From waste to resource. Stormwater treatment using crushed concrete and iron-coated granulate in pilot-scale bioretention cells

Bioretention systems are increasingly implemented for urban stormwater treatment. However, removal of dissolved nutrients and metals remains challenging, contributing to eutrophication and toxicity in receiving waters. Granular amendments can enhance dissolved pollutant retention, yet concerns regarding material sustainability and potential contaminant release necessitate evaluation of alternative recycled materials. This study evaluates the performance of locally sourced recycled filter materials used as amendments in three pilot-scale bioretention cells - a control, one amended with iron-coated granulate (FeG), and one amended with crushed concrete (CC), explicitly assessing the trade-offs between pollutant removal and trace-metal leaching. The cells were irrigated with semi-synthetic stormwater over two wet periods separated by a dry phase. Both amended cells markedly improved pollutant removal compared to the control. During the second wet period, average P removal exceeded 90% in the CC and FeG cells compared to an average of 64% in the control cell. The FeG cell exhibited rapid stabilization and consistent P removal already in the top layer of the cell, whereas the CC amended cell achieved higher polishing at depth. Cu and Zn removal exceeded 90% in all systems, although transient declines occurred following rewetting. Trace metal leaching analyses showed substantial Cr and moderate As leaching from the CC cell, particularly during initial operation and immediately after the dry period, whereas leaching from the control and FeG cells were negligible.

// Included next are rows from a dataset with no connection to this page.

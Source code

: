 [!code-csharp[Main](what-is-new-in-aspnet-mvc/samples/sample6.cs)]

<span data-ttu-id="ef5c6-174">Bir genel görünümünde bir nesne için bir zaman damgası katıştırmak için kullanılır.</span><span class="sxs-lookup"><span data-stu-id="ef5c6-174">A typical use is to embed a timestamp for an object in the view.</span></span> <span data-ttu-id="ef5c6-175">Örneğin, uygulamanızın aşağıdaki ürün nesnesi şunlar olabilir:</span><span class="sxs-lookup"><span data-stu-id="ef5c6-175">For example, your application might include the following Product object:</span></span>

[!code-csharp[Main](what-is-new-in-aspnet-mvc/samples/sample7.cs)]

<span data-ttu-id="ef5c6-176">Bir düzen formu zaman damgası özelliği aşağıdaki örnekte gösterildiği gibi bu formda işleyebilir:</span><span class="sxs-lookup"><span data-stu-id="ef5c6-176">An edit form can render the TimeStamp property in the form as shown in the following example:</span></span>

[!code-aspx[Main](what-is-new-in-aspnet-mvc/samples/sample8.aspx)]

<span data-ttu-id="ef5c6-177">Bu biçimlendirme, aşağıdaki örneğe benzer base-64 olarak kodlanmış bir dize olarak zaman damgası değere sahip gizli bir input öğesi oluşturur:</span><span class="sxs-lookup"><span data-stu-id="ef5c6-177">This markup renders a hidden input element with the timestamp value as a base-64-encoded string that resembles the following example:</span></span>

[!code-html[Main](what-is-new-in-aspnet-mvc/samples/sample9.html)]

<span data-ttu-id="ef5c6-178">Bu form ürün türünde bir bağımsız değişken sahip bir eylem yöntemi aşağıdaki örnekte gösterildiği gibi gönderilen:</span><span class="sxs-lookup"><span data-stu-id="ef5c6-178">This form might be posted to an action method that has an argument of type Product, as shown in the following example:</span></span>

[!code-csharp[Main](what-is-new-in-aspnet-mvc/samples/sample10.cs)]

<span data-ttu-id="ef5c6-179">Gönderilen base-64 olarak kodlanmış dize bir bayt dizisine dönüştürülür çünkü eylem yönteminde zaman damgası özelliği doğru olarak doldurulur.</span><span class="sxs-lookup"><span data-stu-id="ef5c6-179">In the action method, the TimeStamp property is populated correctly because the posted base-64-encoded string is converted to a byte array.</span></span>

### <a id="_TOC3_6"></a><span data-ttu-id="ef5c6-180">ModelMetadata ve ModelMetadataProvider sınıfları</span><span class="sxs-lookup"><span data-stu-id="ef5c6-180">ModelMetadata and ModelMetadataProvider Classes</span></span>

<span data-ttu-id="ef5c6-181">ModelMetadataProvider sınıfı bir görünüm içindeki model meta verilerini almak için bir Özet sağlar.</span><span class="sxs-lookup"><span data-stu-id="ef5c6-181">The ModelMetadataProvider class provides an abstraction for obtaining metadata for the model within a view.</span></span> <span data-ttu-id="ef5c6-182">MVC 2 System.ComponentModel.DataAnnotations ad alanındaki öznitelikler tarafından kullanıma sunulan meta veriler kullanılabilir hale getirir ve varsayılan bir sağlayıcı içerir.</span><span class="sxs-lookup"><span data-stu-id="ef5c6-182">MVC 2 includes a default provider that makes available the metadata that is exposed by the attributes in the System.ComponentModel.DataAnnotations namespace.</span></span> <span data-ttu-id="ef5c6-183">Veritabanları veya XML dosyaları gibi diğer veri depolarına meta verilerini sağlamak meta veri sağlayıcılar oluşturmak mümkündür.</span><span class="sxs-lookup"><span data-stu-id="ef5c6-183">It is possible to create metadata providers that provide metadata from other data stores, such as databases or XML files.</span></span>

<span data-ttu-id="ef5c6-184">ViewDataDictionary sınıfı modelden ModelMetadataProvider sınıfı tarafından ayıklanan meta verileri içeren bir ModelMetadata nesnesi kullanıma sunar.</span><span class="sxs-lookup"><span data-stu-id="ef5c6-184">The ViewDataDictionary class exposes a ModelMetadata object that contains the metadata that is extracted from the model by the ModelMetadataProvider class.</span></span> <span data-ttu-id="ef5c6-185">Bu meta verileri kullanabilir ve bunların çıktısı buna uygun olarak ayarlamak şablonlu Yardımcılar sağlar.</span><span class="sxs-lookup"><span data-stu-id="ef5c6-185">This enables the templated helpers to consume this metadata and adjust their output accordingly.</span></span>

Overall, the study demonstrates that recycled amendments can significantly enhance bioretention performance, but careful material selection and monitoring are essential to mitigate potential metal leaching risks. • Recycled filter granulates enhanced P removal in bioretention cells. • Repurposed drinking water filter granulate showed low leaching and high stability. • Elevated pH and trace metal leaching limit crushed concrete use in bioretention. • Organic-rich top layers dominated Cu and Zn retention across all systems. • Drying caused transient decline in treatment without long-term performance loss.